THE PROBLEM:
Scan the data, and whenever a line contains "massless", copy it.

TASK DATA:
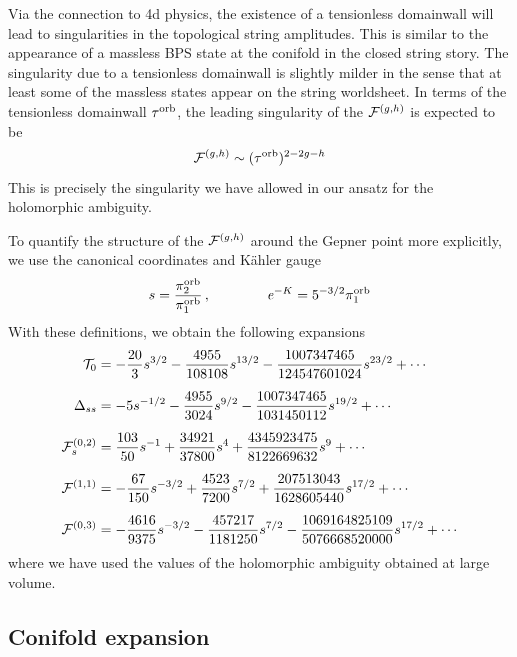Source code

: Via the connection to 4d physics, the existence of a tensionless domainwall 
will lead to singularities in the topological string amplitudes.
This is similar to the appearance of a massless BPS state at the conifold
in the closed string story. The singularity due to a tensionless domainwall
is slightly milder in the sense that at least some of the massless
states appear on the string worldsheet.
In terms of the tensionless domainwall $\tauo$, the leading singularity 
of the $\F gh$ is expected to be
\begin{equation}
\F gh \sim (\tauo)^{2-2g-h}
\end{equation}
This is precisely the singularity we have allowed in our ansatz for the
holomorphic ambiguity.

To quantify the structure of the $\F gh$ around the Gepner point more
explicitly, we use the canonical coordinates and K\"ahler gauge \cite{hkq}
\begin{equation}
s = \frac{\pio_2}{\pio_1} \,,\qquad\qquad
\ee^{-K} = 5^{-3/2} \pio_1
\end{equation}
With these definitions, we obtain the following expansions
\begin{equation}
\eqlabel{gepnerexp}
\begin{split}
\calt_0 &= -\frac{20}{3} s^{3/2} -\frac{4955}{108108} s^{13/2}
-\frac{1007347465}{124547601024} s^{23/2} + \cdots \\[.2cm]
\Delta_{ss} &=   
- 5s^{-1/2} - \frac{4955}{3024}s^{9/2} - 
\frac {1007347465} {1031450112} s^{19/2} + \cdots \\[.2cm]
\F 02_s &=
\frac {103} {50}s^{-1} + \frac {34921} {37800}s^4 + 
\frac {4345923475} {8122669632} s^9 + \cdots \\[.2cm]
\F 11 &= -\frac{67}{150}s^{-3/2} + \frac {4523}{7200} s^{7/2}+ 
\frac {207513043}{1628605440} s^{17/2} + \cdots \\[.2cm]
\F 03 &= -\frac {4616} {9375} s^{-3/2} - \frac {457217} {1181250}s^{7/2} - 
\frac {1069164825109} {5076668520000}s^{17/2} +\cdots
\end{split}
\end{equation}
where we have used the values of the holomorphic ambiguity obtained at
large volume. 


\subsection{Conifold expansion}

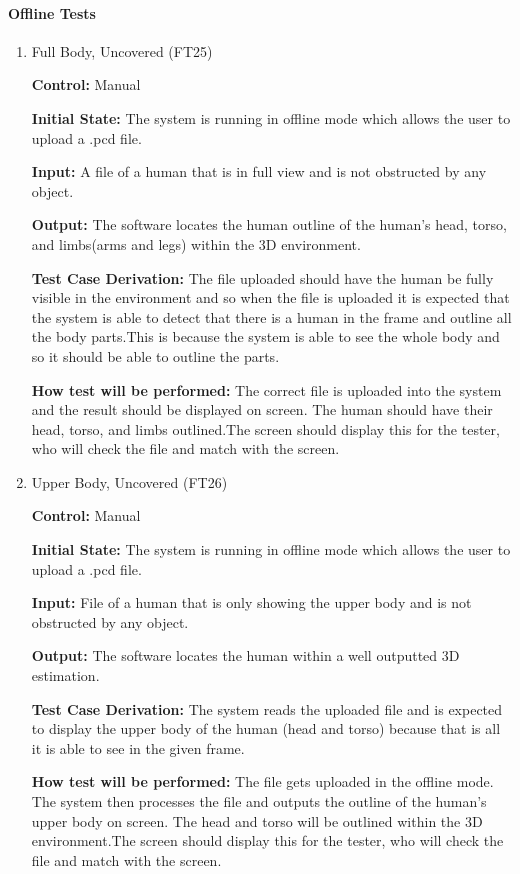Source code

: \documentclass[12pt, titlepage]{article}
\begin{document}
\paragraph{Offline Tests}
\begin{enumerate}
  \item{Full Body, Uncovered (FT25)\\}
  
  \textbf{Control:} Manual

  \textbf{Initial State:} The system is running in offline mode which allows the user to upload a .pcd file.
  
  \textbf{Input:}  A  file of a human that is in full view and is not obstructed by any object. 

  \textbf{Output:} The software locates the human outline of the human’s head, torso, and limbs(arms and legs) within the 3D environment. 
  
  \textbf{Test Case Derivation:} The file uploaded should have the human be fully visible in the environment and so when the file is uploaded it is expected that the system is able to detect that there is a human in the frame and outline all the  body parts.This is because the system is able to see the whole body and so it should be able to outline the parts.
  
  \textbf{How test will be performed:} The correct file is uploaded into the system and the result should be displayed on screen. The human should have their head, torso, and limbs outlined.The screen should display this for the tester, who will check the file and match with the screen.
  
  \item{Upper Body, Uncovered (FT26)\\}

  \textbf{Control:} Manual

  \textbf{Initial State:} The system is running in offline mode which allows the user to upload a .pcd file.

  \textbf{Input:} File of a human that is only showing the upper body and is not obstructed by any object.

  \textbf{Output:} The software locates the human within a well outputted 3D estimation.

  \textbf{Test Case Derivation:} The system reads the uploaded file and is expected to display the upper body of the human (head and torso) because that is all it is able to see in the given frame.

  \textbf{How test will be performed:} The file gets uploaded in the offline mode. The system then processes the file and outputs the outline of the human's upper body on screen. The head and torso will be outlined within the 3D environment.The screen should display this for the tester, who will check the file and match with the screen.
  

\end{enumerate}
\end{document}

OUTPUT OF THE EXERCISE:
This is similar to the appearance of a massless BPS state at the conifold
is slightly milder in the sense that at least some of the massless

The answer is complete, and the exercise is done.